JUDGMENT
J.H. Joglekar, Member (Technical)
1. The appellant claimed clearance of the secondary defective CRGO electrical steel sheets under the strength of two REP licences dated 28/07/1990 and 16/09/1991 respectively. The Commissioner of Customs held that the licences were not sufficient to cover the goods on the following logic.
“8. The items covered under the Bills of Entry filed by the clearing Agents for the imports by M/s. Tristar Manufacturing Co. are secondary defective CRGO Electrical Steel sheets. These items are covered under para 170 in the Appendix-2 B of AM 1990-93 Import Policy. Thus these imports are to covered by the REP licences produced by the importer as these imports have taken place when the 1990-93 Policy had come into existence and operation. Anything which is inconsistent with the 1990-93 Policy and imported when the said Policy is in operation will not be valid for import.”

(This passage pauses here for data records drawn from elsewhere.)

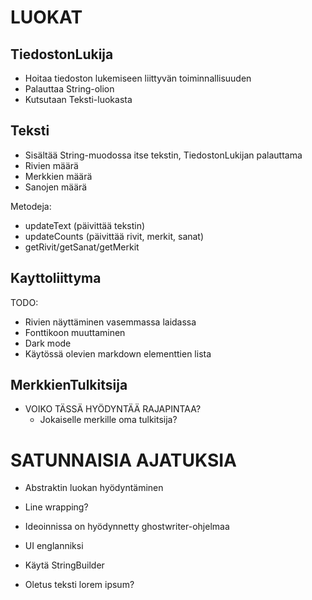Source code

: # LUOKAT

## TiedostonLukija
- Hoitaa tiedoston lukemiseen liittyvän toiminnallisuuden
- Palauttaa String-olion
- Kutsutaan Teksti-luokasta

## Teksti
- Sisältää String-muodossa itse tekstin, TiedostonLukijan palauttama
- Rivien määrä
- Merkkien määrä
- Sanojen määrä

Metodeja:
- updateText (päivittää tekstin)
- updateCounts (päivittää rivit, merkit, sanat)
- getRivit/getSanat/getMerkit


## Kayttoliittyma


TODO:
- Rivien näyttäminen vasemmassa laidassa
- Fonttikoon muuttaminen
- Dark mode
- Käytössä olevien markdown elementtien lista


## MerkkienTulkitsija
- VOIKO TÄSSÄ HYÖDYNTÄÄ RAJAPINTAA?
	- Jokaiselle merkille oma tulkitsija?



# SATUNNAISIA AJATUKSIA

- Abstraktin luokan hyödyntäminen

- Line wrapping?
- Ideoinnissa on hyödynnetty ghostwriter-ohjelmaa
- UI englanniksi
- Käytä StringBuilder
- Oletus teksti lorem ipsum?
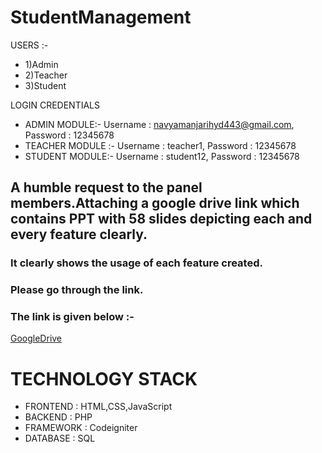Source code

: # StudentManagement

USERS :-

* 1)Admin
* 2)Teacher
* 3)Student

LOGIN CREDENTIALS

* ADMIN MODULE:-
Username  : navyamanjarihyd443@gmail.com,
Password    : 12345678
* TEACHER MODULE :-
Username : teacher1,
Password : 12345678
* STUDENT MODULE:-
Username : student12,
Password : 12345678


## A humble request to the panel members.Attaching a google drive link which contains PPT with 58 slides depicting each and every feature clearly.
### It clearly shows the usage of each feature created.
### Please go through the link.
### The link is given below :-

[GoogleDrive](https://docs.google.com/presentation/d/1TVWMdYGIMoCbQO-ENiowcQlRjQpspmcR/edit?usp=sharing&ouid=113488309991046860873&rtpof=true&sd=true)


# TECHNOLOGY STACK

* FRONTEND : HTML,CSS,JavaScript
* BACKEND  : PHP
* FRAMEWORK : Codeigniter
* DATABASE : SQL

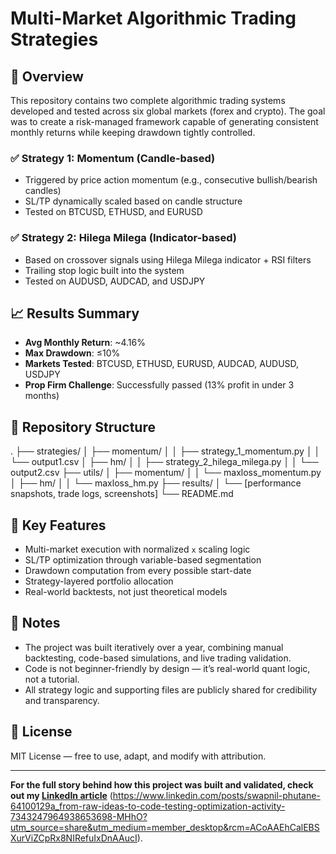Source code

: # Multi-Market Algorithmic Trading Strategies

## 📌 Overview
This repository contains two complete algorithmic trading systems developed and tested across six global markets (forex and crypto). The goal was to create a risk-managed framework capable of generating consistent monthly returns while keeping drawdown tightly controlled.

### ✅ Strategy 1: Momentum (Candle-based)
- Triggered by price action momentum (e.g., consecutive bullish/bearish candles)
- SL/TP dynamically scaled based on candle structure
- Tested on BTCUSD, ETHUSD, and EURUSD

### ✅ Strategy 2: Hilega Milega (Indicator-based)
- Based on crossover signals using Hilega Milega indicator + RSI filters
- Trailing stop logic built into the system
- Tested on AUDUSD, AUDCAD, and USDJPY

## 📈 Results Summary
- **Avg Monthly Return**: ~4.16%
- **Max Drawdown**: ≤10%
- **Markets Tested**: BTCUSD, ETHUSD, EURUSD, AUDCAD, AUDUSD, USDJPY
- **Prop Firm Challenge**: Successfully passed (13% profit in under 3 months)

## 📂 Repository Structure

.
├── strategies/
│ ├── momentum/
│ │ ├── strategy_1_momentum.py
│ │ └── output1.csv
│ ├── hm/
│ │ ├── strategy_2_hilega_milega.py
│ │ └── output2.csv
├── utils/
│ ├── momentum/
│ │ └── maxloss_momentum.py
│ ├── hm/
│ │ └── maxloss_hm.py
├── results/
│ └── [performance snapshots, trade logs, screenshots]
└── README.md


## 🧠 Key Features
- Multi-market execution with normalized `x` scaling logic
- SL/TP optimization through variable-based segmentation
- Drawdown computation from every possible start-date
- Strategy-layered portfolio allocation
- Real-world backtests, not just theoretical models

## 📢 Notes
- The project was built iteratively over a year, combining manual backtesting, code-based simulations, and live trading validation.
- Code is not beginner-friendly by design — it’s real-world quant logic, not a tutorial.
- All strategy logic and supporting files are publicly shared for credibility and transparency.

## 📜 License
MIT License — free to use, adapt, and modify with attribution.

---

**For the full story behind how this project was built and validated, check out my [LinkedIn article](#)** (https://www.linkedin.com/posts/swapnil-phutane-64100129a_from-raw-ideas-to-code-testing-optimization-activity-7343247964938653698-MHhO?utm_source=share&utm_medium=member_desktop&rcm=ACoAAEhCalEBSXurViZCpRx8NIRefuIxDnAAucI).
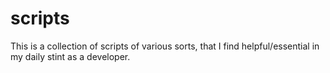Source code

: scripts
========

This is a collection of scripts of various sorts, that I find helpful/essential
in my daily stint as a developer.

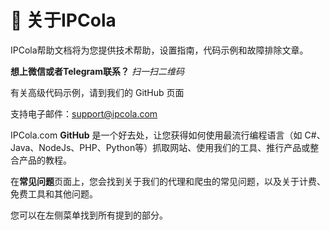 # 👋 关于IPCola

IPCola帮助文档将为您提供技术帮助，设置指南，代码示例和故障排除文章。

**想上微信或者Telegram联系？** _扫一扫二维码_



有关高级代码示例，请到我们的 GitHub 页面

支持电子邮件：[support@ipcola.com](mailto:support@ipcola.com)



IPCola.com **GitHub** 是一个好去处，让您获得如何使用最流行编程语言（如 C#、Java、NodeJs、PHP、Python等）抓取网站、使用我们的工具、推行产品或整合产品的教程。

在**常见问题**页面上，您会找到关于我们的代理和爬虫的常见问题，以及关于计费、免费工具和其他问题。

您可以在左侧菜单找到所有提到的部分。

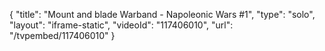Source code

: {
    "title": "Mount and blade Warband - Napoleonic Wars #1",
    "type": "solo",
    "layout": "iframe-static",
    "videoId": "117406010",
    "url": "\/tvpembed\/117406010"
}
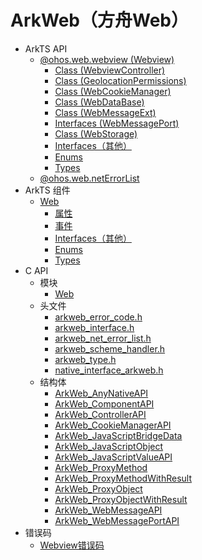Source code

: # ArkWeb（方舟Web）

- ArkTS API<!--arkweb-arkts-->
  - [@ohos.web.webview (Webview)](js-apis-webview.md)
    - [Class (WebviewController)](js-apis-webview-WebviewController.md)
    - [Class (GeolocationPermissions)](js-apis-webview-GeolocationPermissions.md)
    - [Class (WebCookieManager)](js-apis-webview-WebCookieManager.md)
    - [Class (WebDataBase)](js-apis-webview-WebDataBase.md)
    - [Class (WebMessageExt)](js-apis-webview-WebMessageExt.md)
    - [Interfaces (WebMessagePort)](js-apis-webview-WebMessagePort.md)
    - [Class (WebStorage)](js-apis-webview-WebStorage.md)
    - [Interfaces（其他）](js-apis-webview-i.md)
    - [Enums](js-apis-webview-e.md)
    - [Types](js-apis-webview-t.md)
  - [@ohos.web.netErrorList](js-apis-netErrorList.md)
- ArkTS 组件<!--arkweb-comp-->
  - [Web](ts-basic-components-web.md)
    - [属性](ts-basic-components-web-attributes.md)
    - [事件](ts-basic-components-web-events.md)
    - [Interfaces（其他）](ts-basic-components-web-i.md)
    - [Enums](ts-basic-components-web-e.md)
    - [Types](ts-basic-components-web-t.md)
- C API<!--arkweb-c-->
  - 模块<!--arkweb-module-->
    - [Web](_web.md)
  - 头文件<!--arkweb-headerfile-->
    - [arkweb_error_code.h](arkweb__error__code_8h.md)
    - [arkweb_interface.h](arkweb__interface_8h.md)
    - [arkweb_net_error_list.h](arkweb__net__error__list_8h.md)
    - [arkweb_scheme_handler.h](arkweb__scheme__handler_8h.md)
    - [arkweb_type.h](arkweb__type_8h.md)
    - [native_interface_arkweb.h](native__interface__arkweb_8h.md)
  - 结构体<!--arkweb-struct-->
    - [ArkWeb_AnyNativeAPI](_ark_web___any_native_a_p_i.md)
    - [ArkWeb_ComponentAPI](_ark_web___component_a_p_i.md)
    - [ArkWeb_ControllerAPI](_ark_web___controller_a_p_i.md)
    - [ArkWeb_CookieManagerAPI](_ark_web___cookie_manager_a_p_i.md)
    - [ArkWeb_JavaScriptBridgeData](_ark_web___java_script_bridge_data.md)
    - [ArkWeb_JavaScriptObject](_ark_web___java_script_object.md)
    - [ArkWeb_JavaScriptValueAPI](_ark_web___java_script_value_a_p_i.md)
    - [ArkWeb_ProxyMethod](_ark_web___proxy_method.md)
    - [ArkWeb_ProxyMethodWithResult](_ark_web___proxy_method_with_result.md)
    - [ArkWeb_ProxyObject](_ark_web___proxy_object.md)
    - [ArkWeb_ProxyObjectWithResult](_ark_web___proxy_object_with_result.md)
    - [ArkWeb_WebMessageAPI](_ark_web___web_message_a_p_i.md)
    - [ArkWeb_WebMessagePortAPI](_ark_web___web_message_port_a_p_i.md)
- 错误码<!--arkweb-arkts-errcode-->
  - [Webview错误码](errorcode-webview.md)
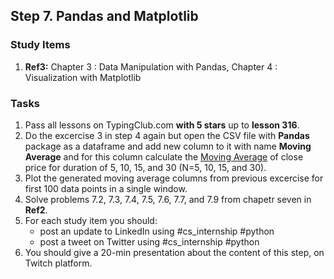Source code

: ## Step 7. Pandas and Matplotlib

### Study Items
  1. **Ref3:** Chapter 3 : Data Manipulation with Pandas, Chapter 4 : Visualization with Matplotlib

### Tasks
 1. Pass all lessons on TypingClub.com **with 5 stars** up to **lesson 316**.
 2. Do the excercise 3 in step 4 again but open the CSV file with **Pandas** package as a dataframe and add new column to it with name **Moving Average** and for this column calculate the [Moving Average](https://en.wikipedia.org/wiki/Moving_average) of close price for duration of 5, 10, 15, and 30 (N=5, 10, 15, and 30).
 3. Plot the generated moving average columns from previous excercise for first 100 data points in a single window.
 4. Solve problems 7.2, 7.3, 7.4, 7.5, 7.6, 7.7, and 7.9 from chapetr seven in **Ref2**.
 5. For each study item you should:  
     - post an update to LinkedIn using #cs_internship #python  
     - post a tweet on Twitter using #cs_internship #python
 6. You should give a 20-min presentation about the content of this step, on Twitch platform.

2. In this belief he ordered confiscation of the goods but permitted redemption on payment of fine and also imposed penalty on the importers. Hence this appeal.
3. Shri R.K. Thawani relies upon the Tribunal’s order in the case of Sputnik Stamping v. CC 2000 (118) ELT 625 in which identical situation was covered. In that case the licences were issued during the currency of the Policy 1992-93 but were subject to the conditions as applicable under 1989-90 Policy. The Tribunal in paragraph 4 and 8 of the order held as under:
“4. These licences contained a condition on the reverse that they are is subject to the import policy in force relating to the goods as described in the policy, or any amendment made, up to the date of issue of licence unless otherwise specified. In the absence of any such specification, it is the policy in force of 1990-93 amended up to the date of issue of licence that would apply. The specific provision in the licence making applicable in the 1989-90 policy is a specification otherwise provided for in the condition that we have referred. It is therefore that policy that must apply, along with the restrictions and conditions therein.”
“8. From our discussions it must be concluded that it is the 1989-90 policy that would be for import for the licence in question subject to the face value restrictions contained in appendix 7 of paragraph 177 of the policy. We are told by the advocate for the appellants that import of these goods are within the limit. Subject to this condition, we allow the appeal and set aside the impugned order.”
4. The facts being identical in the present case the ratio of the judgment would apply. The appeal is allowed and the impugned order is set aside. The clearance of the goods under the Policy is permitted. In doing so the Revenue Officers would ensure that the imports are within the limits as observed by the Tribunal as above.